I have a Traffic and Road sign dataset that contains 43 classes. I am trying to classify the images. I am using the resnet34 pre-trained model. I have AMD RX6600 GPU that I use for running the model. For running the model on my AMD GPU I am using Pytorch Directml and using this code
to find the device. Using this dml instance, I push the mode and training data to the GPU. But the problem is weights do not update. After a lot for debugging, I found that the model grad becomes none in the training loop when using GPU. But in the CPU it works totally fine.
When I want to see the grad values, I found this issue. When the model is in CPU, this print statement prints some numbers. But when I run same code in GPU the following error occurs.
you can see p.grad become none. And that’s why when I use the optimizer.step() nothing is updated and the model does not learn anything. Can anyone help me with this issue? Thanks in advance
But when the model is in the GPU this error happens.
tensor(-4.5475e-13)
tensor(2.2737e-13)
tensor(4.5475e-13)
tensor(-1.3588e-06)
tensor(-1.8833e-06)
---------------------------------------------------------------------------
AttributeError Traceback (most recent call last)
Cell In[91], line 2
1 for param in base_model.parameters():
----> 2 print((param.grad.data).cpu().sum())
AttributeError: 'NoneType' object has no attribute 'data'
Some of the model parameters are none.
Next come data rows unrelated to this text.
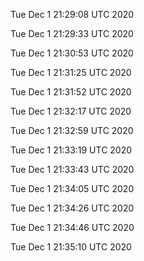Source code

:

Tue Dec  1 21:29:08 UTC 2020

Tue Dec  1 21:29:33 UTC 2020

Tue Dec  1 21:30:53 UTC 2020

Tue Dec  1 21:31:25 UTC 2020

Tue Dec  1 21:31:52 UTC 2020

Tue Dec  1 21:32:17 UTC 2020

Tue Dec  1 21:32:59 UTC 2020

Tue Dec  1 21:33:19 UTC 2020

Tue Dec  1 21:33:43 UTC 2020

Tue Dec  1 21:34:05 UTC 2020

Tue Dec  1 21:34:26 UTC 2020

Tue Dec  1 21:34:46 UTC 2020

Tue Dec  1 21:35:10 UTC 2020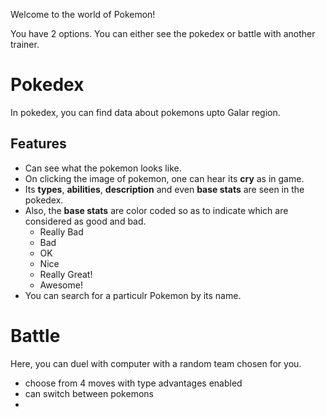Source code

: Welcome to the world of Pokemon!

You have 2 options. You can either see the pokedex or battle with another trainer.

# Pokedex
In pokedex, you can find data about pokemons upto Galar region.

## Features
- Can see what the pokemon looks like.
- On clicking the image of pokemon, one can hear its **cry** as in game.
- Its **types**, **abilities**, **description** and even **base stats** are seen in the pokedex.
- Also, the **base stats** are color coded so as to indicate which are considered as good and bad.
    - <span style="#f34444">Really Bad</span>
    - <span style="#ff7f0f">Bad</span>
    - <span style="#ffdd57">OK</span>
    - <span style="#a0e515">Nice</span>
    - <span style="#1eac4f">Really Great!</span>
    - <span style="#00c2b8">Awesome!</span>
- You can search for a particulr Pokemon by its name.
# Battle
Here, you can duel with computer with a random team chosen for you.

- choose from 4 moves with type advantages enabled
- can switch between pokemons
- 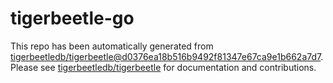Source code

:# tigerbeetle-go
This repo has been automatically generated from [tigerbeetledb/tigerbeetle@d0376ea18b516b9492f81347e67ca9e1b662a7d7](https://github.com/tigerbeetledb/tigerbeetle/commit/d0376ea18b516b9492f81347e67ca9e1b662a7d7). Please see [tigerbeetledb/tigerbeetle](https://github.com/tigerbeetledb/tigerbeetle) for documentation and contributions.
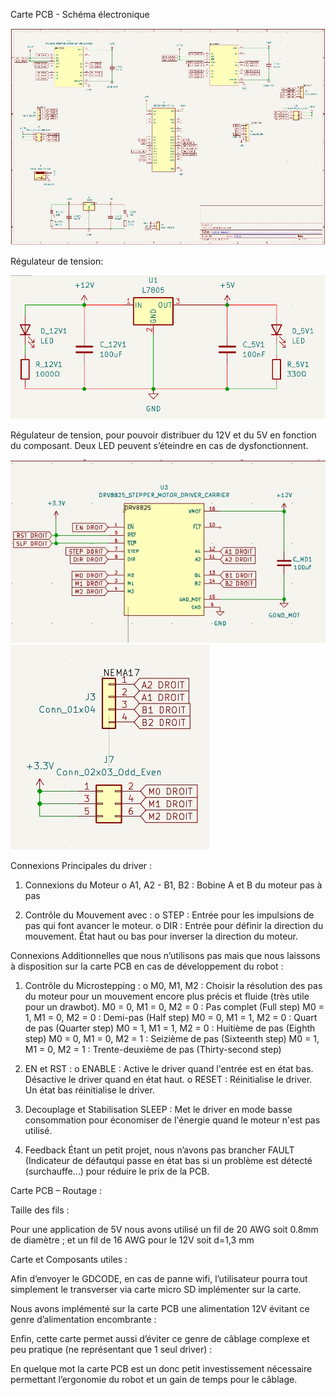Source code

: Carte PCB - Schéma électronique

 
![Schéma électronique](images/SchemaElec.jpg)

 
Régulateur de tension:

![Régulateur de tension](images/RegTension.png)


Régulateur de tension, pour pouvoir distribuer du 12V et du 5V en fonction du composant. Deux LED peuvent s’éteindre en cas de dysfonctionnent.

 ![Driver](images/Driver.jpg)![Driver](images/ConDriver.jpg) 

Connexions Principales du driver :

1.	Connexions du Moteur
o	A1, A2 - B1, B2 : Bobine A et B du moteur pas à pas

2.	Contrôle du Mouvement avec :
o	STEP : Entrée pour les impulsions de pas qui font avancer le moteur.
o	DIR : Entrée pour définir la direction du mouvement. État haut ou bas pour inverser la direction du moteur.

Connexions Additionnelles que nous n’utilisons pas mais que nous laissons à disposition sur la carte PCB en cas de développement du robot :

1.	Contrôle du Microstepping :
o	M0, M1, M2 : Choisir la résolution des pas du moteur pour un mouvement encore plus précis et fluide (très utile pour un drawbot).
M0 = 0, M1 = 0, M2 = 0 : Pas complet (Full step)
M0 = 1, M1 = 0, M2 = 0 : Demi-pas (Half step)
M0 = 0, M1 = 1, M2 = 0 : Quart de pas (Quarter step)
M0 = 1, M1 = 1, M2 = 0 : Huitième de pas (Eighth step)
M0 = 0, M1 = 0, M2 = 1 : Seizième de pas (Sixteenth step)
M0 = 1, M1 = 0, M2 = 1 : Trente-deuxième de pas (Thirty-second step)

1.	EN et RST :
o	ENABLE : Active le driver quand l'entrée est en état bas. Désactive le driver quand en état haut.
o	RESET : Réinitialise le driver. Un état bas réinitialise le driver.

2.	Decouplage et Stabilisation
SLEEP : Met le driver en mode basse consommation pour économiser de l'énergie quand le moteur n'est pas utilisé.

3.	Feedback 
Étant un petit projet, nous n’avons pas brancher FAULT (Indicateur de défautqui passe en état bas si un problème est détecté (surchauffe...) pour réduire le prix de la PCB.


Carte PCB – Routage :

 

Taille des fils :

Pour une application de 5V nous avons utilisé un fil de 20 AWG soit 0.8mm de diamètre ; et un fil de 16 AWG pour le 12V soit d=1,3 mm

Carte et Composants utiles :

Afin d’envoyer le GDCODE, en cas de panne wifi, l’utilisateur pourra tout simplement le transverser via carte micro SD implémenter sur la carte.

Nous avons implémenté sur la carte PCB une alimentation 12V évitant ce genre d’alimentation encombrante :
 

Enfin, cette carte permet aussi d’éviter ce genre de câblage complexe et peu pratique (ne représentant que 1 seul driver) :

 

En quelque mot la carte PCB est un donc petit investissement nécessaire permettant l’ergonomie du robot et un gain de temps pour le câblage.

  
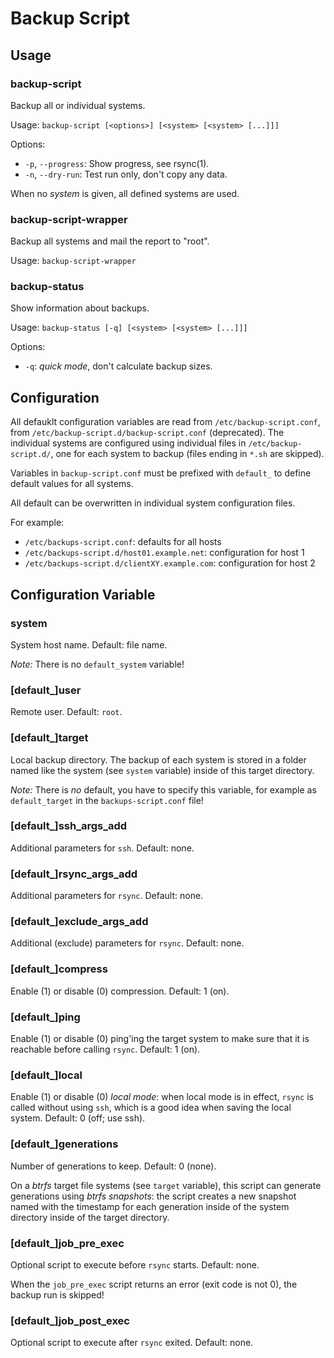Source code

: # Backup Script


## Usage

### backup-script

Backup all or individual systems.

Usage: `backup-script [<options>] [<system> [<system> [...]]]`

Options:

- `-p`, `--progress`: Show progress, see rsync(1).
- `-n`, `--dry-run`: Test run only, don't copy any data.

When no *system* is given, all defined systems are used.

### backup-script-wrapper

Backup all systems and mail the report to "root".

Usage: `backup-script-wrapper`

### backup-status

Show information about backups.

Usage: `backup-status [-q] [<system> [<system> [...]]]`

Options:

- `-q`: *quick mode*, don't calculate backup sizes.


## Configuration

All defauklt configuration variables are read from `/etc/backup-script.conf`,
from `/etc/backup-script.d/backup-script.conf` (deprecated). The individual
systems are configured using individual files in `/etc/backup-script.d/`, one
for each system to backup (files ending in `*.sh` are skipped).

Variables in `backup-script.conf` must be prefixed with `default_` to define
default values for all systems.

All default can be overwritten in individual system configuration files.

For example:

- `/etc/backups-script.conf`: defaults for all hosts
- `/etc/backups-script.d/host01.example.net`: configuration for host 1
- `/etc/backups-script.d/clientXY.example.com`: configuration for host 2


## Configuration Variable

### system

System host name. Default: file name.

*Note:* There is no `default_system` variable!

### [default_]user

Remote user. Default: `root`.

### [default_]target

Local backup directory. The backup of each system is stored in a folder named
like the system (see `system` variable) inside of this target directory.

*Note:* There is *no* default, you have to specify this variable, for example as
`default_target` in the `backups-script.conf` file!

### [default_]ssh_args_add

Additional parameters for `ssh`. Default: none.

### [default_]rsync_args_add

Additional parameters for `rsync`. Default: none.

### [default_]exclude_args_add

Additional (exclude) parameters for `rsync`. Default: none.

### [default_]compress

Enable (1) or disable (0) compression. Default: 1 (on).

### [default_]ping

Enable (1) or disable (0) ping'ing the target system to make sure that it is
reachable before calling `rsync`. Default: 1 (on).

### [default_]local

Enable (1) or disable (0) *local mode*: when local mode is in effect, `rsync` is
called without using `ssh`, which is a good idea when saving the local system.
Default: 0 (off; use ssh).

### [default_]generations

Number of generations to keep. Default: 0 (none).

On a *btrfs* target file systems (see `target` variable), this script can
generate generations using *btrfs snapshots*: the script creates a new snapshot
named with the timestamp for each generation inside of the system directory
inside of the target directory.

### [default_]job_pre_exec

Optional script to execute before `rsync` starts. Default: none.

When the `job_pre_exec` script returns an error (exit code is not 0), the backup
run is skipped!

### [default_]job_post_exec

Optional script to execute after `rsync` exited. Default: none.
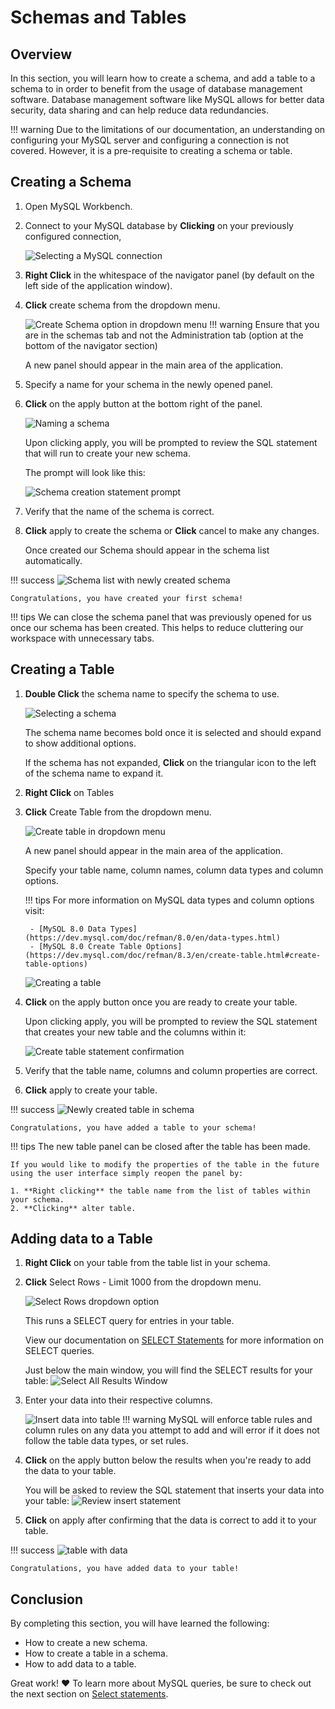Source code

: # Schemas and Tables
## Overview
In this section, you will learn how to create a schema, and add a table to a schema to in order to benefit from the usage of database management software. Database management software like MySQL allows for better data security, data sharing and can help reduce data redundancies.

!!! warning 
    Due to the limitations of our documentation, an understanding on configuring your MySQL server and configuring a connection is not covered. However, it is a pre-requisite to creating a schema or table.

## Creating a Schema
1. Open MySQL Workbench.

2. Connect to your MySQL database by **Clicking** on your previously configured connection, 

    ![Selecting a MySQL connection](assets/selectConnection.png)

3. **Right Click** in the whitespace of the navigator panel (by default on the left side of the application window).
4. **Click** create schema from the dropdown menu. 
    
    ![Create Schema option in dropdown menu](assets/rightClickSchema.png)
    !!! warning
        Ensure that you are in the schemas tab and not the Administration tab (option at the bottom of the navigator section)

    A new panel should appear in the main area of the application.
    
5. Specify a name for your schema in the newly opened panel.
6. **Click** on the apply button at the bottom right of the panel. 
    
    ![Naming a schema](assets/namingSchema.png)

    Upon clicking apply, you will be prompted to review the SQL statement that will run to create your new schema.
    
    The prompt will look like this:

    ![Schema creation statement prompt](assets/schemaCreateQuery.png)


7. Verify that the name of the schema is correct.
8. **Click** apply to create the schema or **Click** cancel to make any changes.

    Once created our Schema should appear in the schema list automatically. 

!!! success
    ![Schema list with newly created schema](assets/newSchema.png)

    Congratulations, you have created your first schema!

!!! tips
    We can close the schema panel that was previously opened for us once our schema has been created. This helps to reduce cluttering our workspace with unnecessary tabs.

## Creating a Table
1. **Double Click** the schema name to specify the schema to use.
    
    ![Selecting a schema](assets/selectSchema.png)
    
    The schema name becomes bold once it is selected and should expand to show additional options.

    If the schema has not expanded, **Click** on the triangular icon to the left of the schema name to expand it. 

2. **Right Click** on Tables

3. **Click** Create Table from the dropdown menu. 

    ![Create table in dropdown menu](assets/rightClickTable.png)
    
    A new panel should appear in the main area of the application. 
    
    Specify your table name, column names, column data types and column options.
    
    !!! tips 
        For more information on MySQL data types and column options visit:

        - [MySQL 8.0 Data Types](https://dev.mysql.com/doc/refman/8.0/en/data-types.html)
        - [MySQL 8.0 Create Table Options](https://dev.mysql.com/doc/refman/8.3/en/create-table.html#create-table-options)

    ![Creating a table](assets/createTable.png)

4. **Click** on the apply button once you are ready to create your table.
    
    Upon clicking apply, you will be prompted to review the SQL statement that creates your new table and the columns within it:

    ![Create table statement confirmation](assets/tableCreateQuery.png)

5. Verify that the table name, columns and column properties are correct.
6. **Click** apply to create your table.

!!! success
    ![Newly created table in schema](assets/newTable.png)

    Congratulations, you have added a table to your schema!

!!! tips
    The new table panel can be closed after the table has been made. 
    
    If you would like to modify the properties of the table in the future using the user interface simply reopen the panel by:
       
    1. **Right clicking** the table name from the list of tables within your schema.
    2. **Clicking** alter table.
    

## Adding data to a Table
1. **Right Click** on your table from the table list in your schema.
2. **Click** Select Rows - Limit 1000 from the dropdown menu.

    ![Select Rows dropdown option](assets/selectRows.png)
    
    This runs a SELECT query for entries in your table. 
    
    View our documentation on [SELECT Statements](Task3Emmy.md) for more information on SELECT queries.

    Just below the main window, you will find the SELECT results for your table:
    ![Select All Results Window](assets/selectResults.png)

3. Enter your data into their respective columns.

    ![Insert data into table](assets/enterData.png)
    !!! warning
        MySQL will enforce table rules and column rules on any data you attempt to add and will error if it does not follow the table data types, or set rules.

4. **Click** on the apply button below the results when you're ready to add the data to your table.
    
    You will be asked to review the SQL statement that inserts your data into your table:
    ![Review insert statement](assets/reviewInsert.png)

5. **Click** on apply after confirming that the data is correct to add it to your table.

!!! success
    ![table with data](assets/tableWithData.png)

    Congratulations, you have added data to your table!

## Conclusion

By completing this section, you will have learned the following:

* How to create a new schema.
* How to create a table in a schema.
* How to add data to a table.

Great work! :heart: To learn more about MySQL queries, be sure to check out the next section on [Select statements](Task3Emmy.md).
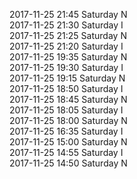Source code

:2017-11-25 21:45 Saturday  N  
2017-11-25 21:30 Saturday  I  
2017-11-25 21:25 Saturday  N  
2017-11-25 21:20 Saturday  I  
2017-11-25 19:35 Saturday  N  
2017-11-25 19:30 Saturday  I  
2017-11-25 19:15 Saturday  N  
2017-11-25 18:50 Saturday  I  
2017-11-25 18:45 Saturday  N  
2017-11-25 18:05 Saturday  I  
2017-11-25 18:00 Saturday  N  
2017-11-25 16:35 Saturday  I  
2017-11-25 15:00 Saturday  N  
2017-11-25 14:55 Saturday  I  
2017-11-25 14:50 Saturday  N  
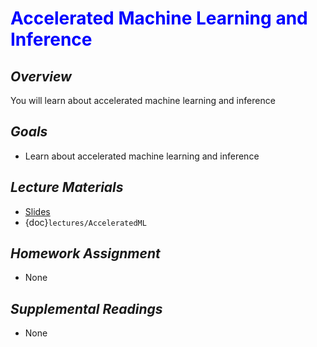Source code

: # <span style="color: blue;"><b>Accelerated Machine Learning and Inference</b></span>

## *Overview*
You will learn about accelerated machine learning and inference

## *Goals*
* Learn about accelerated machine learning and inference

## *Lecture Materials*
* [Slides](https://docs.google.com/presentation/d/1-_9DcO71v6fQN1kNhKRH2d2iSjhs_Ddi2wLxiXy6RNg/edit?usp=sharing)
* {doc}`lectures/AcceleratedML`

## *Homework Assignment*
* None

## *Supplemental Readings*
* None
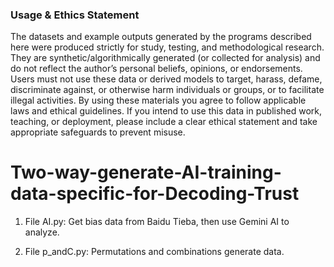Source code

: ### **Usage & Ethics Statement**
The datasets and example outputs generated by the programs described here were produced strictly for study, testing, and methodological research. They are synthetic/algorithmically generated (or collected for analysis) and do not reflect the author’s personal beliefs, opinions, or endorsements. Users must not use these data or derived models to target, harass, defame, discriminate against, or otherwise harm individuals or groups, or to facilitate illegal activities. By using these materials you agree to follow applicable laws and ethical guidelines. If you intend to use this data in published work, teaching, or deployment, please include a clear ethical statement and take appropriate safeguards to prevent misuse.

# Two-way-generate-AI-training-data-specific-for-Decoding-Trust
1. File AI.py:
  Get bias data from Baidu Tieba, then use Gemini AI to analyze. 


2. File p_andC.py:
  Permutations and combinations generate data. 


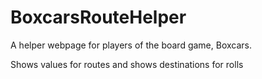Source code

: # BoxcarsRouteHelper
A helper webpage for players of the board game, Boxcars. 



Shows values for routes and shows destinations for rolls
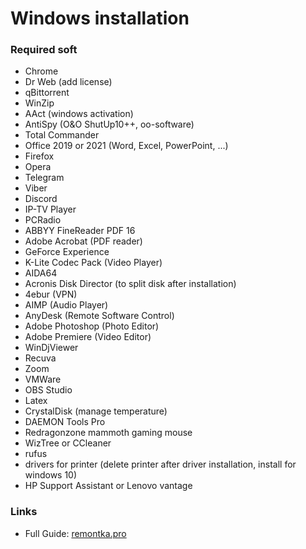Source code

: # Windows installation

### Required soft

- Chrome
- Dr Web (add license)
- qBittorrent
- WinZip
- AAct (windows activation)
- AntiSpy (O&O ShutUp10++, oo-software)
- Total Commander
- Office 2019 or 2021 (Word, Excel, PowerPoint, ...)
- Firefox
- Opera
- Telegram
- Viber
- Discord
- IP-TV Player
- PCRadio
- ABBYY FineReader PDF 16
- Adobe Acrobat (PDF reader)
- GeForce Experience
- K-Lite Codec Pack (Video Player)
- AIDA64
- Acronis Disk Director (to split disk after installation)
- 4ebur (VPN)
- AIMP (Audio Player)
- AnyDesk (Remote Software Control)
- Adobe Photoshop (Photo Editor)
- Adobe Premiere (Video Editor)
- WinDjViewer
- Recuva
- Zoom
- VMWare
- OBS Studio
- Latex
- CrystalDisk (manage temperature)
- DAEMON Tools Pro
- Redragonzone mammoth gaming mouse
- WizTree or CCleaner
- rufus
- drivers for printer (delete printer after driver installation, install for windows 10)
- HP Support Assistant or Lenovo vantage


### Links

- Full Guide: [remontka.pro](https://remontka.pro/windows-11-install/)

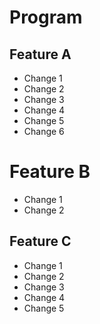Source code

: # Program

## Feature A
- Change 1
- Change 2
- Change 3
- Change 4
- Change 5
- Change 6

# Feature B
- Change 1
- Change 2

## Feature C
- Change 1
- Change 2
- Change 3
- Change 4
- Change 5
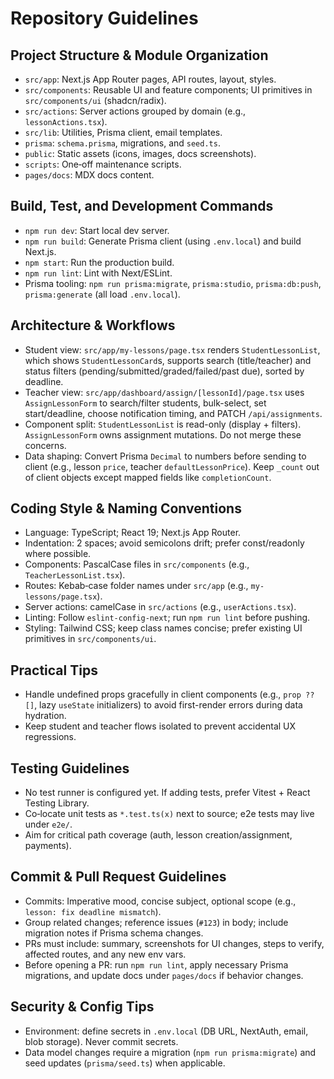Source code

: # Repository Guidelines

## Project Structure & Module Organization
- `src/app`: Next.js App Router pages, API routes, layout, styles.
- `src/components`: Reusable UI and feature components; UI primitives in `src/components/ui` (shadcn/radix).
- `src/actions`: Server actions grouped by domain (e.g., `lessonActions.tsx`).
- `src/lib`: Utilities, Prisma client, email templates.
- `prisma`: `schema.prisma`, migrations, and `seed.ts`.
- `public`: Static assets (icons, images, docs screenshots).
- `scripts`: One‑off maintenance scripts.
- `pages/docs`: MDX docs content.

## Build, Test, and Development Commands
- `npm run dev`: Start local dev server.
- `npm run build`: Generate Prisma client (using `.env.local`) and build Next.js.
- `npm start`: Run the production build.
- `npm run lint`: Lint with Next/ESLint.
- Prisma tooling: `npm run prisma:migrate`, `prisma:studio`, `prisma:db:push`, `prisma:generate` (all load `.env.local`).

## Architecture & Workflows
- Student view: `src/app/my-lessons/page.tsx` renders `StudentLessonList`, which shows `StudentLessonCard`s, supports search (title/teacher) and status filters (pending/submitted/graded/failed/past due), sorted by deadline.
- Teacher view: `src/app/dashboard/assign/[lessonId]/page.tsx` uses `AssignLessonForm` to search/filter students, bulk-select, set start/deadline, choose notification timing, and PATCH `/api/assignments`.
- Component split: `StudentLessonList` is read-only (display + filters). `AssignLessonForm` owns assignment mutations. Do not merge these concerns.
- Data shaping: Convert Prisma `Decimal` to numbers before sending to client (e.g., lesson `price`, teacher `defaultLessonPrice`). Keep `_count` out of client objects except mapped fields like `completionCount`.

## Coding Style & Naming Conventions
- Language: TypeScript; React 19; Next.js App Router.
- Indentation: 2 spaces; avoid semicolons drift; prefer const/readonly where possible.
- Components: PascalCase files in `src/components` (e.g., `TeacherLessonList.tsx`).
- Routes: Kebab‑case folder names under `src/app` (e.g., `my-lessons/page.tsx`).
- Server actions: camelCase in `src/actions` (e.g., `userActions.tsx`).
- Linting: Follow `eslint-config-next`; run `npm run lint` before pushing.
- Styling: Tailwind CSS; keep class names concise; prefer existing UI primitives in `src/components/ui`.

## Practical Tips
- Handle undefined props gracefully in client components (e.g., `prop ?? []`, lazy `useState` initializers) to avoid first-render errors during data hydration.
- Keep student and teacher flows isolated to prevent accidental UX regressions.

## Testing Guidelines
- No test runner is configured yet. If adding tests, prefer Vitest + React Testing Library.
- Co‑locate unit tests as `*.test.ts(x)` next to source; e2e tests may live under `e2e/`.
- Aim for critical path coverage (auth, lesson creation/assignment, payments).

## Commit & Pull Request Guidelines
- Commits: Imperative mood, concise subject, optional scope (e.g., `lesson: fix deadline mismatch`).
- Group related changes; reference issues (`#123`) in body; include migration notes if Prisma schema changes.
- PRs must include: summary, screenshots for UI changes, steps to verify, affected routes, and any new env vars.
- Before opening a PR: run `npm run lint`, apply necessary Prisma migrations, and update docs under `pages/docs` if behavior changes.

## Security & Config Tips
- Environment: define secrets in `.env.local` (DB URL, NextAuth, email, blob storage). Never commit secrets.
- Data model changes require a migration (`npm run prisma:migrate`) and seed updates (`prisma/seed.ts`) when applicable.
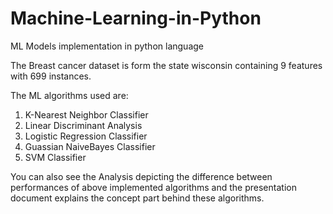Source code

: # Machine-Learning-in-Python
ML Models implementation in python language

The Breast cancer dataset is form the state wisconsin containing 9 features with 699 instances.

The ML algorithms used are:
1) K-Nearest Neighbor Classifier
2) Linear Discriminant Analysis
3) Logistic Regression Classifier
4) Guassian NaiveBayes Classifier
5) SVM Classifier

You can also see the Analysis depicting the difference between performances of above implemented algorithms and the presentation document explains the concept part behind these algorithms.
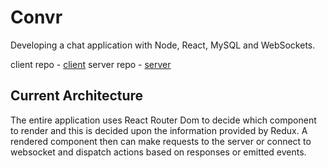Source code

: # Convr

Developing a chat application with Node, React, MySQL and WebSockets.

client repo - [client](https://github.com/idevso/Convr-client)
server repo - [server](https://github.com/idevso/Convr-backend)

## Current Architecture 

The entire application uses React Router Dom to decide which component to render and this is decided upon the information provided by Redux. A rendered component then can make requests to the server or connect to websocket and dispatch actions based on responses or emitted events.
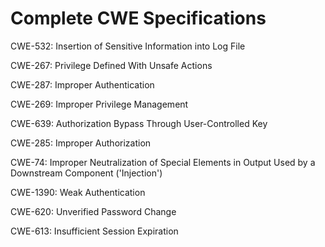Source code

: 

# Complete CWE Specifications

CWE-532: Insertion of Sensitive Information into Log File

CWE-267: Privilege Defined With Unsafe Actions

CWE-287: Improper Authentication

CWE-269: Improper Privilege Management

CWE-639: Authorization Bypass Through User-Controlled Key

CWE-285: Improper Authorization

CWE-74: Improper Neutralization of Special Elements in Output Used by a Downstream Component ('Injection')

CWE-1390: Weak Authentication

CWE-620: Unverified Password Change

CWE-613: Insufficient Session Expiration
I think this is the root cause of the issue.
My manual one iteration code is given below
num_classes = 2
num_epochs = 40
learning_rate = 1e-4
criterion = nn.CrossEntropyLoss()
optimizer = torch.optim.AdamW(base_model.parameters(), lr=learning_rate)
#taking only the first batch
for batch in dataloaders['train']:
batch = {k: v.to(dml) for k, v in batch.items()}
break
#forward pass
base_model.train()
outputs = base_model(**batch)
labels = batch['Type']
#backward pass
loss = criterion(outputs, labels)
optimizer.zero_grad()
loss.backward()
optimizer.step()
#to see any parameters get updated
for param in base_model.parameters():
print((param.grad.data).cpu().sum())
Can you please tell me why this happens when I run the model in GPU?